Dilansir dari hukumonline.com, negara dirugikan sekitar Rp400 miliar atas perbuatan keduanya. Tom Lembong dan CS pun kemudian ditetapkan sebagai tersangka dalam kasus ini. Keduanya disangkakan melanggar Pasal 2 Ayat 1 atau Pasal 3 juncto Pasal 18 UU Nomor 31 Tahun 1999 sebagaimana diubah dengan UU Nomor 20 Tahun 2021 tentang Pemberantasan Tindak Pidana Korupsi jo Pasal 55 Ayat 1 Ke-1 KUHP.
Tom Lembong melalui kuasa hukumnya, menyatakan bahwa penetapan tersangka dan penahanan kliennya tidak sah. Mereka meminta agar Tom Lembong dibebaskan dari tahanan. Permintaan dan pernyataan kuasa hukum Tom Lembong diatas bukannya tidak berdasar. Mereka yakin bahwa informasi yang diberikan oleh Kejaksaan Agung keliru, tidak benar adanya.
Kuasa hukum Tom Lembong menyatakan bahwa pada tahun 2016 Indonesia tidak dalam keadaan surplus gula. Tidak pernah Indonesia dalam keadaan surplus gula, baik sebelum pemerintahan Tom maupun setelahnya. Sehingga kebijakan impor gula mesti dijalankan untuk memenuhi kebutuhan gula di Indonesia pada saat itu.
Mereka juga menganggap bahwa penetapan tersangka klien mereka tidak sah karena kurangnya bukti permulaan. Penetapan tersangka Tom tidak didasarkan bukti permulaan yang cukup, yaitu minimal dua alat bukti yang diatur dalam Kitab Undang-Undang Hukum Acara Pidana (KUHAP). Tim Penasihat Hukum menilai bahwa bukti yang digunakan oleh Kejaksaan tidak memenuhi syarat yang ditentukan, sehingga penetapan tersangka menjadi cacat hukum.

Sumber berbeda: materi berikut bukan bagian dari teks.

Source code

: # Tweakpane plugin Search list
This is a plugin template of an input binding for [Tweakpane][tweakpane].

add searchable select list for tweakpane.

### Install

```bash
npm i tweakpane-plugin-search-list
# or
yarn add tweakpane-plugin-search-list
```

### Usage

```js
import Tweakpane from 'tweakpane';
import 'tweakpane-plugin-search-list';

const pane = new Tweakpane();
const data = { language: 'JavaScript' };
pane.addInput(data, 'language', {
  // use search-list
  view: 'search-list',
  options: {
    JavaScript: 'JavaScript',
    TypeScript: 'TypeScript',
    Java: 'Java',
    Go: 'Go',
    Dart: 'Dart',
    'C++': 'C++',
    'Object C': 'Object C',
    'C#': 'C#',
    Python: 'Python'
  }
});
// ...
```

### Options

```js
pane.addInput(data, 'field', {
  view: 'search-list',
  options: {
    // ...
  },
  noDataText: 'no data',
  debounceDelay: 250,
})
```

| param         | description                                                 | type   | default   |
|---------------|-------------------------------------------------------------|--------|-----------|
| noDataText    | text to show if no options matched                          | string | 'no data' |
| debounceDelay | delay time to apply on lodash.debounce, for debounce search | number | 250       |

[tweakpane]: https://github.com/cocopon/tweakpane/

Izin yang diterbitkan kala itu diyakini telah dilakukan sesuai mekanisme yang berlaku, yakni melalui surat-menyurat antara Kementerian Perdagangan, Kementerian Badan Usaha Milik Negara (BUMN), PT Perusahaan Perdagangan Indonesia (PPI), hingga Kementerian Keuangan. Izin yang dikeluarkan juga untuk menangani dua hal, yakni kekurangan stok dan mengendalikan harga. Oleh karena itu, pihaknya menilai persoalan importasi gula tidak hanya membicarakan stok dalam negeri yang surplus.

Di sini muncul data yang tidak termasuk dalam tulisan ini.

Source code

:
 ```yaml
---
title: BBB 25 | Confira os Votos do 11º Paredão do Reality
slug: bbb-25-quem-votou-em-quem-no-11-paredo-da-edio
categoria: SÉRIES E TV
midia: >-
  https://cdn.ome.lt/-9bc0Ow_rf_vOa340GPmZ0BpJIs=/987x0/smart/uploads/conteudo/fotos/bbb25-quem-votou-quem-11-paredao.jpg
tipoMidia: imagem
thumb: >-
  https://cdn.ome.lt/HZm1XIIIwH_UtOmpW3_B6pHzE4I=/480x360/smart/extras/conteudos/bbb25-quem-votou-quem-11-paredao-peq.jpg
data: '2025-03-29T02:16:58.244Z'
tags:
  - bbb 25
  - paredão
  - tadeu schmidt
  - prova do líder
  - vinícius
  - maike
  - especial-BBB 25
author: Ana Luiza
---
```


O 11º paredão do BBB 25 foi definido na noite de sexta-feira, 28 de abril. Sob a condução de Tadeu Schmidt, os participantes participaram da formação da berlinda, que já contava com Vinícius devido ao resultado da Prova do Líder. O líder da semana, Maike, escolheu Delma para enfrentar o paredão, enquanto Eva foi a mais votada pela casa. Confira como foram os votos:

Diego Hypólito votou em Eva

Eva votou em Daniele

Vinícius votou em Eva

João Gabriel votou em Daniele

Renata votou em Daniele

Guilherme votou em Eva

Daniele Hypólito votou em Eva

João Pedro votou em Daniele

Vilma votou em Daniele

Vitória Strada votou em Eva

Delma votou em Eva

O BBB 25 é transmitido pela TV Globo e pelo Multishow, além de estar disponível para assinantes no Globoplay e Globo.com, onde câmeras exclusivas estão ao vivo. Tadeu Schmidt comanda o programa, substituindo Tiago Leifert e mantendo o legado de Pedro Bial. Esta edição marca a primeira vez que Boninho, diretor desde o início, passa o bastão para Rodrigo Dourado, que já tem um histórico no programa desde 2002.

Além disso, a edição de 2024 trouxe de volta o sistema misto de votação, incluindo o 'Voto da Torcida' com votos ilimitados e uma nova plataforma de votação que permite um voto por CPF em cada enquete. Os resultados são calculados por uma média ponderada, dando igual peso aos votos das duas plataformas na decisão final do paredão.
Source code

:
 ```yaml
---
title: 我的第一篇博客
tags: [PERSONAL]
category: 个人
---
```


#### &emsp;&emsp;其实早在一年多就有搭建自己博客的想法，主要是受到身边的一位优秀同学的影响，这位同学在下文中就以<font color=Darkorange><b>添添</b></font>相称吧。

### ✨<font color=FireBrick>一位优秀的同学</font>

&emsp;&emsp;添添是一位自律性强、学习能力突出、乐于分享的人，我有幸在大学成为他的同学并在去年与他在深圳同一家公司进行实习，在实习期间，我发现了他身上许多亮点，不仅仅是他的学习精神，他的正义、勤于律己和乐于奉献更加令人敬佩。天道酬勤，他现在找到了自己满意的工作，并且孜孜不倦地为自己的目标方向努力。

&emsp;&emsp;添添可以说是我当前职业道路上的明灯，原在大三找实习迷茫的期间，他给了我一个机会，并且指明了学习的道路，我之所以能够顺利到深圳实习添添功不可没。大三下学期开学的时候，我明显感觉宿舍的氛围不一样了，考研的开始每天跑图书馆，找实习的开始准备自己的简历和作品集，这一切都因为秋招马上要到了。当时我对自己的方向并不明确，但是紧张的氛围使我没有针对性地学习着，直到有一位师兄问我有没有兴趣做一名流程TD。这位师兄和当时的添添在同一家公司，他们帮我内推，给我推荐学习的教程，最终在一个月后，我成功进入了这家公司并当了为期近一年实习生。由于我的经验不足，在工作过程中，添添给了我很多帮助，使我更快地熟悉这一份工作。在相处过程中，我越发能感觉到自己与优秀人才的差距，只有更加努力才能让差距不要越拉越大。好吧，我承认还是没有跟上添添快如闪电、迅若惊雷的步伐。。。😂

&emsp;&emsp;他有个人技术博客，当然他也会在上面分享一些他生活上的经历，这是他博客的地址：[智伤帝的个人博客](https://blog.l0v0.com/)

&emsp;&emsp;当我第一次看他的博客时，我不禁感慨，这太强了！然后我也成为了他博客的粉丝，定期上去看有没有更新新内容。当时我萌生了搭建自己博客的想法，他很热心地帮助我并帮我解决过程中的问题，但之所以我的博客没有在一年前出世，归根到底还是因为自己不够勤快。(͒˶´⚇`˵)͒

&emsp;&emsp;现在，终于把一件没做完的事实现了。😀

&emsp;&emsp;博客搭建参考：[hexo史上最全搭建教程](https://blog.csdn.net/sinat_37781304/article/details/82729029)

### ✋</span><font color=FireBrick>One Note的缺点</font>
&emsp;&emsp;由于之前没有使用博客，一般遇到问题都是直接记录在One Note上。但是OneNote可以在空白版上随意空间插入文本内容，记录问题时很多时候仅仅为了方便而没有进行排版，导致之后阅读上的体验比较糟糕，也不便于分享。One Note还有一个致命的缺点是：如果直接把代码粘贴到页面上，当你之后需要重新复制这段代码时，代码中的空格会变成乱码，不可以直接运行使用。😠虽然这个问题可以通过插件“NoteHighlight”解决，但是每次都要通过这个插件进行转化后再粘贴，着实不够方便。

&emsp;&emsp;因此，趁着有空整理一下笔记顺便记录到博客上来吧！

Dilansir dari detik.com, penasihat hukum Tom sampai saat ini belum menemukan kerugian negara pada kebijakan diatas. Temuan BPK hanya menerangkan hal-hal yang salah dan meminta perbaikan untuk menegur Dirjen Perdagangan Luar Negeri dan Direktur Impor. Temuan BPK tidak menerangkan kerugian negara atas adanya kebijakan diatas.